Anti-Inflammatory Activity of Bee Venom in BV2 Microglial Cells: Mediation of MyD88-Dependent NF-κB Signaling Pathway

Abstract EN

Bee venom has long been used as a traditional folk medicine in Korea.

It has been reportedly used for the treatment of arthritis, cancer, and inflammation.

Although its anti-inflammatory activity in lipopolysaccharide- (LPS-) stimulated inflammatory cells has been reported, the exact mechanism of its anti-inflammatory action has not been fully elucidated.

Therefore, the aim of this study was to investigate the anti-inflammatory mechanism of bee venom in BV2 microglial cells.

We first investigated whether NO production in LPS-activated BV2 cells was inhibited by bee venom, and further iNOS mRNA and protein expressions were determined.

The mRNA and protein levels of proinflammatory cytokines were examined using semiquantitative RT-PCR and immunoblotting, respectively.

Moreover, modulation of the transcription factor NF-κB by bee venom was also investigated using a luciferase assay.

LPS-induced NO production in BV2 microglial cells was significantly inhibited in a concentration-dependent manner upon pretreatment with bee venom.

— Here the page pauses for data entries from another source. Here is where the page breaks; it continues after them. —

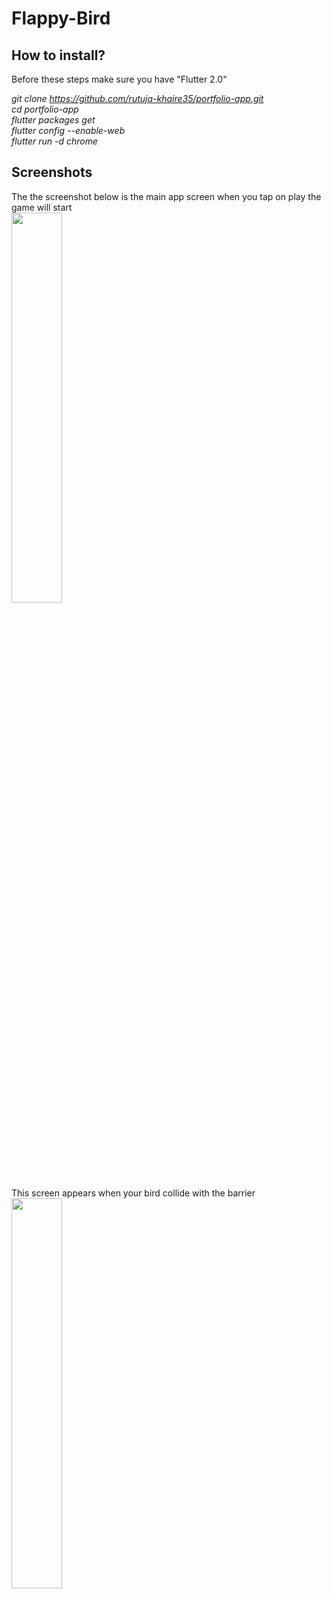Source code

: # Flappy-Bird

## How to install?  
Before these steps make sure you have "Flutter 2.0"

*git clone https://github.com/rutuja-khaire35/portfolio-app.git  
cd portfolio-app  
flutter packages get  
flutter config --enable-web  
flutter run -d chrome*  

## Screenshots  
The the screenshot below is the main app screen when you tap on play the game will start     
<img src="https://user-images.githubusercontent.com/82515776/159272410-cad72b2c-a993-4cf3-b2f6-1895c3f169da.png"  width=40% height=40%>  
This screen appears when your bird collide with the barrier  
<img src="https://user-images.githubusercontent.com/82515776/159272793-880608e1-263e-4244-9237-70034a4fb502.png"  width=40% height=40%>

Bee venom markedly reduced the mRNA expression of COX-2, TNF-α, IL-1β, and IL-6 and suppressed LPS-induced activation of MyD88 and IRAK1 and phosphorylation of TAK1.

Moreover, NF-κB translocation by IKKα/β phosphorylation and subsequent IκB-α degradation were also attenuated.

Thus, collectively, these results indicate that bee venom exerts its anti-inflammatory activity via the IRAK1/TAK1/NF-κB signaling pathway.